## Work instruction
In the records below, find the line holding "T1.12 | Reading" and the line holding "R2.25 | Plan". Set down both, with every line between them, exactly.
-- -- --
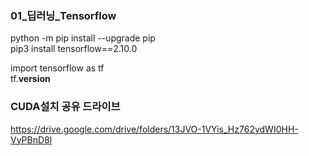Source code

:### 01_딥러닝_Tensorflow

python -m pip install --upgrade pip  <br>
pip3 install tensorflow==2.10.0 <br>


import tensorflow as tf <br>
tf.__version__



### CUDA설치 공유 드라이브
https://drive.google.com/drive/folders/13JVO-1VYis_Hz762ydWI0HH-VyPBnD8l
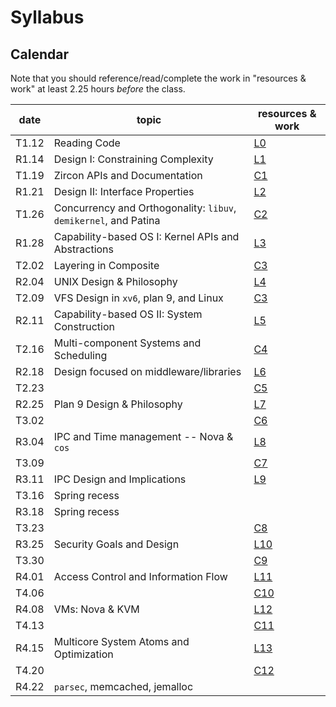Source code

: # Syllabus

## Calendar

Note that you should reference/read/complete the work in "resources & work" at least 2.25 hours *before* the class.

| date  | topic                                                            | resources & work                                                     |
| ---   | ---                                                              | ---                                                                  |
| T1.12 | Reading Code                                                     | [L0](./work.md#l0-reading-code)                                      |
| R1.14 | Design I: Constraining Complexity                                | [L1](./work.md#l1-constraining-system-complexity)                    |
| T1.19 | Zircon APIs and Documentation                                    | [C1](./work.md#c1-reading-documentation-event-management-and-zircon) |
| R1.21 | Design II: Interface Properties                                  | [L2](./work.md)                                                      |
| T1.26 | Concurrency and Orthogonality: `libuv`, `demikernel`, and Patina | [C2](./work.md#c2-concurrency-on-servers)                            |
| R1.28 | Capability-based OS I: Kernel APIs and Abstractions              | [L3](./work.md)                                                      |
| T2.02 | Layering in Composite                                            | [C3](./work.md)                                                      |
| R2.04 | UNIX Design & Philosophy                                         | [L4](./work.md)                                                      |
| T2.09 | VFS Design in `xv6`, plan 9, and Linux                           | [C3](./work.md)                                                      |
| R2.11 | Capability-based OS II: System Construction                      | [L5](./work.md)                                                      |
| T2.16 | Multi-component Systems and Scheduling                           | [C4](./work.md)                                                      |
| R2.18 | Design focused on middleware/libraries                           | [L6](./work.md)                                                      |
| T2.23 |                                                                  | [C5](./work.md)                                                      |
| R2.25 | Plan 9 Design & Philosophy                                       | [L7](./work.md)                                                      |
| T3.02 |                                                                  | [C6](./work.md)                                                      |
| R3.04 | IPC and Time management -- Nova & `cos`                          | [L8](./work.md)                                                      |
| T3.09 |                                                                  | [C7](./work.md)                                                      |
| R3.11 | IPC Design and Implications                                      | [L9](./work.md)                                                      |
| T3.16 | Spring recess                                                    |                                                                      |
| R3.18 | Spring recess                                                    |                                                                      |
| T3.23 |                                                                  | [C8](./work.md)                                                      |
| R3.25 | Security Goals and Design                                        | [L10](./work.md)                                                     |
| T3.30 |                                                                  | [C9](./work.md)                                                      |
| R4.01 | Access Control and Information Flow                              | [L11](./work.md)                                                     |
| T4.06 |                                                                  | [C10](./work.md)                                                     |
| R4.08 | VMs: Nova & KVM                                                  | [L12](./work.md)                                                     |
| T4.13 |                                                                  | [C11](./work.md)                                                     |
| R4.15 | Multicore System Atoms and Optimization                          | [L13](./work.md)                                                     |
| T4.20 |                                                                  | [C12](./work.MD)                                                     |
| R4.22 | `parsec`, memcached, jemalloc                                    |                                                                      |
-- -- --
## Task response
| T1.12 | Reading Code                                                     | [L0](./work.md#l0-reading-code)                                      |
| R1.14 | Design I: Constraining Complexity                                | [L1](./work.md#l1-constraining-system-complexity)                    |
| T1.19 | Zircon APIs and Documentation                                    | [C1](./work.md#c1-reading-documentation-event-management-and-zircon) |
| R1.21 | Design II: Interface Properties                                  | [L2](./work.md)                                                      |
| T1.26 | Concurrency and Orthogonality: `libuv`, `demikernel`, and Patina | [C2](./work.md#c2-concurrency-on-servers)                            |
| R1.28 | Capability-based OS I: Kernel APIs and Abstractions              | [L3](./work.md)                                                      |
| T2.02 | Layering in Composite                                            | [C3](./work.md)                                                      |
| R2.04 | UNIX Design & Philosophy                                         | [L4](./work.md)                                                      |
| T2.09 | VFS Design in `xv6`, plan 9, and Linux                           | [C3](./work.md)                                                      |
| R2.11 | Capability-based OS II: System Construction                      | [L5](./work.md)                                                      |
| T2.16 | Multi-component Systems and Scheduling                           | [C4](./work.md)                                                      |
| R2.18 | Design focused on middleware/libraries                           | [L6](./work.md)                                                      |
| T2.23 |                                                                  | [C5](./work.md)                                                      |
| R2.25 | Plan 9 Design & Philosophy                                       | [L7](./work.md)                                                      |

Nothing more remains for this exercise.